Pois bem, poucos dias depois de ter comprado a ghutra, estava eu usando-a quando passa por mim um Porsche 911, diminui a velocidade e faz um sinal positivo, apontando para a minha cabeça. A interpretação lógica é a da aprovação de um nativo a um estrangeiro que, de alguma forma, parece demonstrar apreço pela cultura local. Sigo com mais segurança.
Mais alguns dias, estamos noutro lugar e eu novamente com a ghutra na cabeça. Sou abordado e me perguntam, apontando para minha cabeça: quem fez isso? Respondo que eu mesmo. Meu interlocutor é rápido e solícito: vem cá, vou arrumar para ti! Com prática, desfaz minha obra e refaz a colocação do lenço, dizendo ao final que agora sim está da forma como fazem no país... Agradeço e assumo minha ignorância da moda árabe, enquanto a Renata, que há dias reparava na minha incapacidade de acertar a forma correta de colocar um pano sobre a cabeça, não contém a risada...

terça-feira, 9 de dezembro de 2014

Teoria e prática do ilusionismo com tâmaras

por Eduardo TrindadeDe forma geral, dá para dizer que nos demos bem com a comida dos Emirados. Para começar, a oferta é tão variada quanto a quantidade de imigrantes que lá vivem, o que significa diferentes opções de cozinhas ocidentais, árabes, chinesas e sobretudo indianas.

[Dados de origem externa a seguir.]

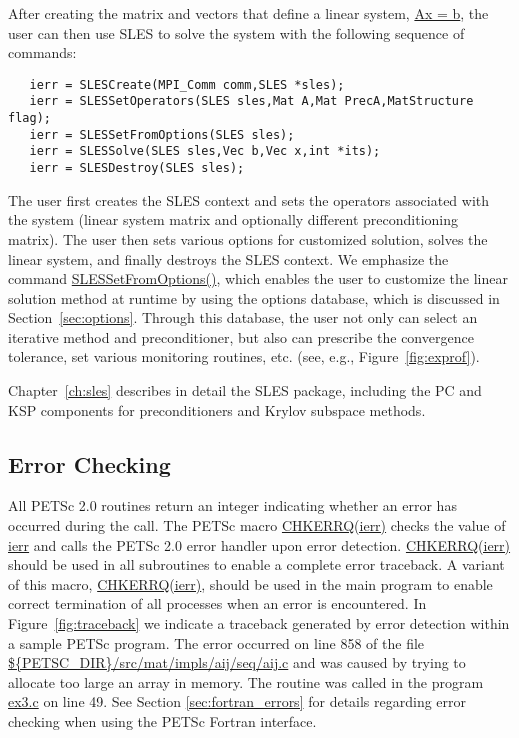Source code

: After creating the matrix and vectors that define a linear system,
\url{Ax = b}, the user can then use SLES to solve the system 
with the following sequence of commands: 
 
  
\begin{verbatim}
   ierr = SLESCreate(MPI_Comm comm,SLES *sles); 
   ierr = SLESSetOperators(SLES sles,Mat A,Mat PrecA,MatStructure flag);
   ierr = SLESSetFromOptions(SLES sles);
   ierr = SLESSolve(SLES sles,Vec b,Vec x,int *its);
   ierr = SLESDestroy(SLES sles);
\end{verbatim}
The user first creates the SLES context and sets the operators
associated with the system (linear system matrix and optionally different
preconditioning matrix).  The user then sets various options for
customized solution, solves the linear system, and finally destroys
the SLES context.  We emphasize the command \url{SLESSetFromOptions()}, 
which enables the user to customize the linear solution
method at runtime by using the options database, which is discussed in
Section~\ref{sec:options}. Through this database, the user not only
can select an iterative method and preconditioner, but also can prescribe
the convergence tolerance, set various monitoring routines, etc.
(see, e.g., Figure~\ref{fig:exprof}).

Chapter~\ref{ch:sles} describes in detail the SLES package, including
the PC and KSP components for preconditioners and Krylov subspace methods.

\subsection*{Error Checking}

All PETSc 2.0 routines return an integer indicating whether an error
has occurred during the call.  The PETSc macro \url{CHKERRQ(ierr)}
checks the value of \url{ierr} and calls the PETSc 2.0 error handler
upon error detection.  \url{CHKERRQ(ierr)} should be used in all
subroutines to enable a complete error traceback.  A variant of this
macro, \url{CHKERRQ(ierr)}, should be used in the main program to
enable correct termination of all processes when an error is
encountered.  In Figure~\ref{fig:traceback} we indicate a
traceback generated by error detection within a sample PETSc
program. The error occurred on line 858 of the file \url{
${PETSC_DIR}/src/mat/impls/aij/seq/aij.c} and was caused by trying to allocate too
large an array in memory. The routine was called in the program 
\url{ex3.c} on line 49.  See Section \ref{sec:fortran_errors} for
details regarding error checking when using the PETSc Fortran interface.

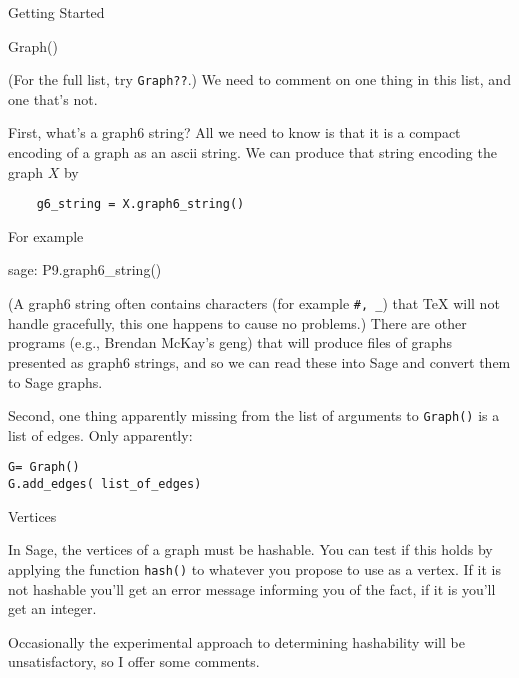 \begin{chap}{Getting Started}
\begin{sect}{Graph()}
\begin{para}
(For the full list, try \verb|Graph??|.) We need to comment on one thing in
this list, and one that's not.
\end{para}
%
\begin{para}
First, what's a graph6 string? All we need to know is that it is a compact
encoding of a graph as an ascii string.  We can produce that string encoding
the graph $X$ by
\end{para}
%
\begin{verbatim}
    g6_string = X.graph6_string()
\end{verbatim}
%
\begin{para}
For example
\end{para}
%
\begin{sageexample}
    sage: P9.graph6_string()
\end{sageexample}
%
\begin{para}
(A graph6 string often contains characters (for example \verb|#, _|) that \TeX{} 
will not handle gracefully, this one happens to cause no problems.)
There are other programs (e.g., Brendan McKay's geng) that will produce files of
graphs presented as graph6 strings, and so we can read these into
Sage and convert them to Sage graphs. 
\end{para}
%
\begin{para}
\end{para}
%
\begin{para}
Second, one thing apparently missing from the list of arguments to \verb|Graph()| is
a list of edges. Only apparently:
\end{para}
%
\begin{verbatim}
G= Graph()
G.add_edges( list_of_edges)
\end{verbatim}
%
\end{sect}
%
\begin{sect}{Vertices}
%
\begin{para}
In Sage, the vertices of a graph must be hashable. You can test if this holds 
by applying the function \verb|hash()| to whatever you propose to use as a vertex.
If it is not hashable you'll get an error message informing you of the fact, if it
is you'll get an integer.
\end{para}
%
\begin{para}
Occasionally the experimental approach to determining hashability will be 
unsatisfactory, so I offer some comments.
\end{para}
%
\begin{para}

\end{para}
\end{sect}
\end{chap}
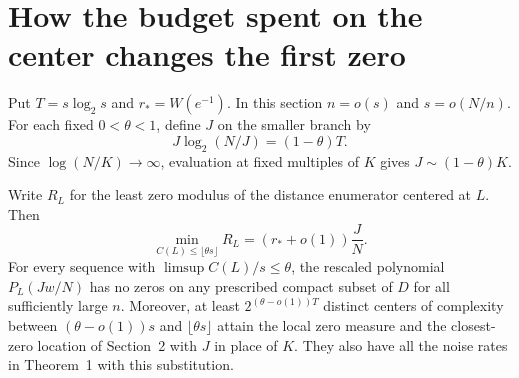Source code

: \section{How the budget spent on the center changes the first zero}
Put $T=s\log_2 s$ and $r_*=W(e^{-1})$. In this section $n=o(s)$ and $s=o(N/n)$.
For each fixed $0<\theta<1$, define $J$ on the smaller branch by
\[
                J\log_2(N/J)=(1-\theta)T .
\]
Since $\log(N/K)\to\infty$, evaluation at fixed multiples of $K$ gives $J\sim(1-\theta)K$.
\begin{theorem}\label{th:profile}
Write $R_L$ for the least zero modulus of the distance enumerator centered at $L$. Then
\[
 \min_{C(L)\le\lfloor\theta s\rfloor}R_L
      =(r_*+o(1))\frac{J}{N}.
\]
For every sequence with $\limsup C(L)/s\le\theta$, the rescaled polynomial $P_L(Jw/N)$ has no zeros on any prescribed compact subset of $D$ for all sufficiently large $n$. Moreover, at least $2^{(\theta-o(1))T}$ distinct centers of complexity between $(\theta-o(1))s$ and $\lfloor\theta s\rfloor$ attain the local zero measure and the closest-zero location of Section~2 with $J$ in place of $K$. They also have all the noise rates in Theorem~1 with this substitution.
\end{theorem}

Sem contar que tínhamos quartos de hotel amplos e equipados para preparar nós mesmos algum lanche (o primeiro quarto em que ficamos tinha mesmo uma cozinha em estilo americano). Portanto, um prato cheio para exercitarmos a arte de investigar a oferta dos supermercados locais!
A tâmara é a estrela da comida árabe. Está em todos os lugares, de diferentes variedades e com diferentes apresentações - frescas ou secas, inteiras ou com os mais criativos recheios, desde lascas de limão até macadâmias. E as tamareiras são figura fácil na paisagem emiradense, seja nas cidades ou no deserto. Antes mesmo de descobrir tudo isso, descobrimos as tâmaras frescas num supermercado e compramos um punhado - mais precisamente, um cacho - para experimentarmos. À primeira mordida, decepcionamo-nos um pouco: aquelas frutas pequenas têm a consistência aproximada de uma pera, talvez um pouco mais duras, e são extremamente doces. A impressão é quase a de morder um torrão de açúcar, tão doce que chega a ser sem graça.
Indo além, fomos provando outras iguarias, como o falafel (bolinho árabe), o kebab, o samosa (pastel indiano) e até uma autêntica sfiha (esfirra). Eu tinha boas lembranças das culinárias da Turquia e da Índia, e isso me deixou mais confiante para provar comidas da mesma família. Confiante até demais. Num dos lugares em que jantamos, pedi um biryani (prato de arroz indiano) e o dito cujo teria sido uma boa escolha, não fosse a quantidade absurda de pimenta que me fez pensar que era aquilo que serviam em "Como treinar seu dragão". Cuspindo fogo, ataquei meu copo de lassi (iogurte indiano), apostando nele para refrescar a ardência da boca. Mas a coisa só ficou pior, porque o lassi, contrariando as bebidas doces a que estamos acostumados, tinha um bocado de sal e pimenta...
Apesar de tudo, sobrevivi, e sobrevieram experiências melhores. Nos dias seguintes, fui compensando a overdose de pimenta com várias tâmaras recheadas. Já aquelas tâmaras frescas, que havíamos comprado logo no começo da viagem, ficaram meio que esquecidas a um canto do quarto.
Seguimos. De Dubai, o próximo destino era Abu Dhabi. Obviamente levamos conosco as tâmaras, frescas e secas.
Em Abu Dhabi, nós nos hospedamos no hotel de uma cadeia internacional - definitivamente, os Emirados são a terra das grandes franquias de hotéis, não de pequenas pousadas ou de empreendimentos familiares.
Acontece que, ao voltarmos para o quarto depois do primeiro dia de passeio em Abu Dhabi, reparamos que estavam faltando duas frutas no cacho de tâmaras que havia ficado sobre a mesa. O sentimento foi de perplexidade. "Não... Não pode ser...", pensamos.
No outro dia, o número de tâmaras voltou a diminuir. Continuamos incrédulos.
Até que nos restou uma única tâmara presa ao cacho. O jeito foi reagir com ironia: "Será que a camareira vai ter coragem de comer a última tâmara? Mas quem come a última não casa... E se comer, será que vai deixar o galho vazio ou vai jogá-lo fora?"
Mais um dia, a tâmara continuava lá. Chegamos a pensar que ela estava a salvo.
Doce, doce ilusão: no dia seguinte, o cacho e a última tâmara tinham desaparecido sem deixar rastro, tão definitivamente que chegamos a duvidar de que os tínhamos visto alguma vez.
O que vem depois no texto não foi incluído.